IBM, Sony, Toshiba to reveal ‘superbrain chip’ By Chris Nuttall in San Francisco Published: February 6 2005 18:29 | Last updated: February 6 2005 18:29
Semiconductor designers from International Business Machines, Sony and Toshiba will reveal on Monday the inner workings of a “supercomputer on a chip” they claim could revolutionise communications, multimedia and consumer electronics.
The Cell microprocessor has been under development by the three companies since 2001 in a laboratory in Austin, Texas.
Its unveiling at the International Solid State Circuits Conference in San Francisco has been eagerly awaited and products containing Cell including Sony's PlayStation 3 games console are expected as early as next year.
Advance reports suggest the chip is significantly more powerful and versatile than the next generation of micro-processors announced by the consortium's competitors, Intel and AMD.
The two leading chipmakers are just moving from 32-bit to 64-bit computing and to dual-core processors essentially two “brains” on a single chip.Cell is understood to have at least four cores and be significantly faster than Intel and AMD chips.
“This is probably going to be one of the biggest industry announcements in many years,” said Richard Doherty, president of the Envisioneering research firm. “It's going to breathe new life into the industry and trigger fresh competition.”
Cell is being presented as an architecture capable of wide-ranging functions and powerful parallel processing that will allow it to distribute its work among the different cores in order to perform many tasks at once.
The consortium says this will improve the quality of video delivered over the broadband internet and increase the fidelity of computer games.

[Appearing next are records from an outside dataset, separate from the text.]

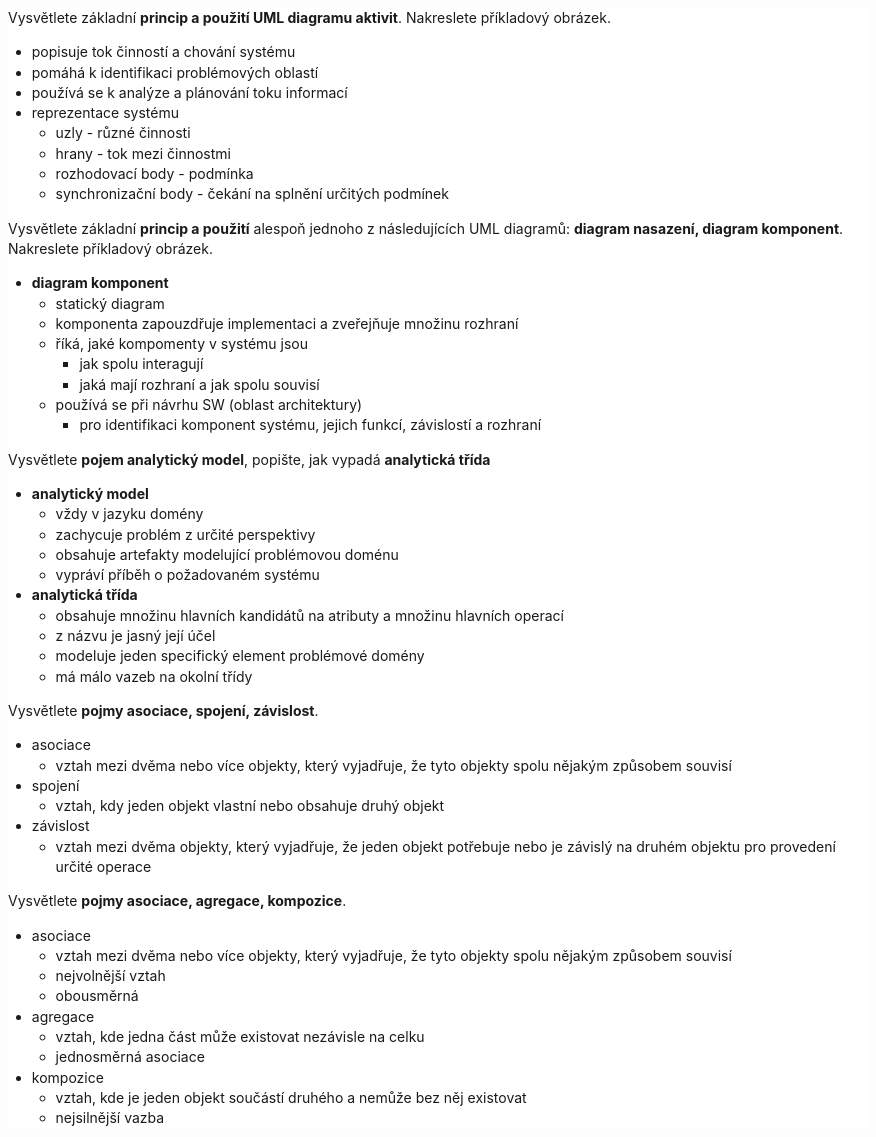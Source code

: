 Vysvětlete základní **princip a použití UML diagramu aktivit**. Nakreslete příkladový obrázek.
- popisuje tok činností a chování systému
- pomáhá k identifikaci problémových oblastí
- používá se k analýze a plánování toku informací
- reprezentace systému
	- uzly - různé činnosti
	- hrany - tok mezi činnostmi
	- rozhodovací body - podmínka
	- synchronizační body - čekání na splnění určitých podmínek

Vysvětlete základní **princip a použití** alespoň jednoho z následujících UML diagramů: **diagram nasazení, diagram komponent**. Nakreslete příkladový obrázek.
- **diagram komponent**
	- statický diagram
	- komponenta zapouzdřuje implementaci a zveřejňuje množinu rozhraní
	- říká, jaké kompomenty v systému jsou
		- jak spolu interagují
		- jaká mají rozhraní a jak spolu souvisí
	- používá se při návrhu SW (oblast architektury)
		- pro identifikaci komponent systému, jejich funkcí, závislostí a rozhraní

Vysvětlete **pojem analytický model**, popište, jak vypadá **analytická třída**
- **analytický model**
	- vždy v jazyku domény
	- zachycuje problém z určité perspektivy
	- obsahuje artefakty modelující problémovou doménu
	- vypráví příběh o požadovaném systému
- **analytická třída**
	- obsahuje množinu hlavních kandidátů na atributy a množinu hlavních operací
	- z názvu je jasný její účel
	- modeluje jeden specifický element problémové domény
	- má málo vazeb na okolní třídy

Vysvětlete **pojmy asociace, spojení, závislost**.
- asociace
	- vztah mezi dvěma nebo více objekty, který vyjadřuje, že tyto objekty spolu nějakým způsobem souvisí
- spojení
	- vztah, kdy jeden objekt vlastní nebo obsahuje druhý objekt
- závislost
	- vztah mezi dvěma objekty, který vyjadřuje, že jeden objekt potřebuje nebo je závislý na druhém objektu pro provedení určité operace

Vysvětlete **pojmy asociace, agregace, kompozice**.
- asociace
	- vztah mezi dvěma nebo více objekty, který vyjadřuje, že tyto objekty spolu nějakým způsobem souvisí
	- nejvolnější vztah
	- obousměrná
- agregace
	- vztah, kde jedna část může existovat nezávisle na celku
	- jednosměrná asociace
- kompozice
	- vztah, kde je jeden objekt součástí druhého a nemůže bez něj existovat
	- nejsilnější vazba
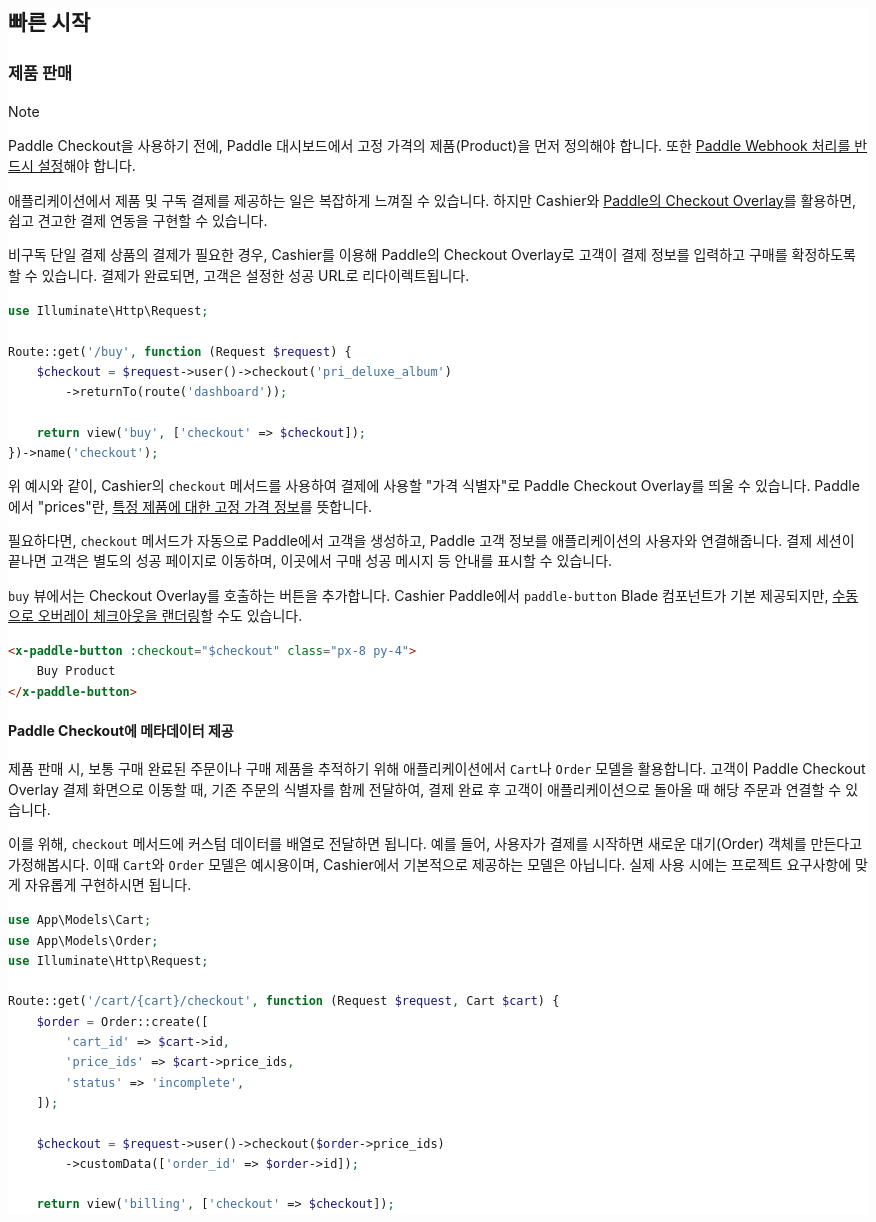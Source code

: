<a name="quickstart"></a>
## 빠른 시작

<a name="quickstart-selling-products"></a>
### 제품 판매

> [!NOTE]
> Paddle Checkout을 사용하기 전에, Paddle 대시보드에서 고정 가격의 제품(Product)을 먼저 정의해야 합니다. 또한 [Paddle Webhook 처리를 반드시 설정](#handling-paddle-webhooks)해야 합니다.

애플리케이션에서 제품 및 구독 결제를 제공하는 일은 복잡하게 느껴질 수 있습니다. 하지만 Cashier와 [Paddle의 Checkout Overlay](https://developer.paddle.com/concepts/sell/overlay-checkout)를 활용하면, 쉽고 견고한 결제 연동을 구현할 수 있습니다.

비구독 단일 결제 상품의 결제가 필요한 경우, Cashier를 이용해 Paddle의 Checkout Overlay로 고객이 결제 정보를 입력하고 구매를 확정하도록 할 수 있습니다. 결제가 완료되면, 고객은 설정한 성공 URL로 리다이렉트됩니다.

```php
use Illuminate\Http\Request;

Route::get('/buy', function (Request $request) {
    $checkout = $request->user()->checkout('pri_deluxe_album')
        ->returnTo(route('dashboard'));

    return view('buy', ['checkout' => $checkout]);
})->name('checkout');
```

위 예시와 같이, Cashier의 `checkout` 메서드를 사용하여 결제에 사용할 "가격 식별자"로 Paddle Checkout Overlay를 띄울 수 있습니다. Paddle에서 "prices"란, [특정 제품에 대한 고정 가격 정보](https://developer.paddle.com/build/products/create-products-prices)를 뜻합니다.

필요하다면, `checkout` 메서드가 자동으로 Paddle에서 고객을 생성하고, Paddle 고객 정보를 애플리케이션의 사용자와 연결해줍니다. 결제 세션이 끝나면 고객은 별도의 성공 페이지로 이동하며, 이곳에서 구매 성공 메시지 등 안내를 표시할 수 있습니다.

`buy` 뷰에서는 Checkout Overlay를 호출하는 버튼을 추가합니다. Cashier Paddle에서 `paddle-button` Blade 컴포넌트가 기본 제공되지만, [수동으로 오버레이 체크아웃을 랜더링](#manually-rendering-an-overlay-checkout)할 수도 있습니다.

```html
<x-paddle-button :checkout="$checkout" class="px-8 py-4">
    Buy Product
</x-paddle-button>
```

<a name="providing-meta-data-to-paddle-checkout"></a>
#### Paddle Checkout에 메타데이터 제공

제품 판매 시, 보통 구매 완료된 주문이나 구매 제품을 추적하기 위해 애플리케이션에서 `Cart`나 `Order` 모델을 활용합니다. 고객이 Paddle Checkout Overlay 결제 화면으로 이동할 때, 기존 주문의 식별자를 함께 전달하여, 결제 완료 후 고객이 애플리케이션으로 돌아올 때 해당 주문과 연결할 수 있습니다.

이를 위해, `checkout` 메서드에 커스텀 데이터를 배열로 전달하면 됩니다. 예를 들어, 사용자가 결제를 시작하면 새로운 대기(Order) 객체를 만든다고 가정해봅시다. 이때 `Cart`와 `Order` 모델은 예시용이며, Cashier에서 기본적으로 제공하는 모델은 아닙니다. 실제 사용 시에는 프로젝트 요구사항에 맞게 자유롭게 구현하시면 됩니다.

```php
use App\Models\Cart;
use App\Models\Order;
use Illuminate\Http\Request;

Route::get('/cart/{cart}/checkout', function (Request $request, Cart $cart) {
    $order = Order::create([
        'cart_id' => $cart->id,
        'price_ids' => $cart->price_ids,
        'status' => 'incomplete',
    ]);

    $checkout = $request->user()->checkout($order->price_ids)
        ->customData(['order_id' => $order->id]);

    return view('billing', ['checkout' => $checkout]);
```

The Cell developers have already produced a prototype of a computer workstation with supercomputer capabilities.
High-definition TVs from Sony and Toshiba, a Sony home server for broadband content and the PlayStation 3 all featuring Cell are due to appear in 2006.
Cell's architecture is described as scalable from “small consumer devices to massive supercomputers”.
The consortium's rivals have questioned whether Cell's potential can be realised and are working on alternative multi-tasking methods. Intel has just brought forward to this year the release on desktop PCs of virtualisation technology known as Vanderpool. This can split a microprocessor into any number of virtual processors to perform different tasks across a network from a central location.
IBM is expected to begin pilot production of the Cell chip at its 300mm wafer plant in New York state in the first half of this year.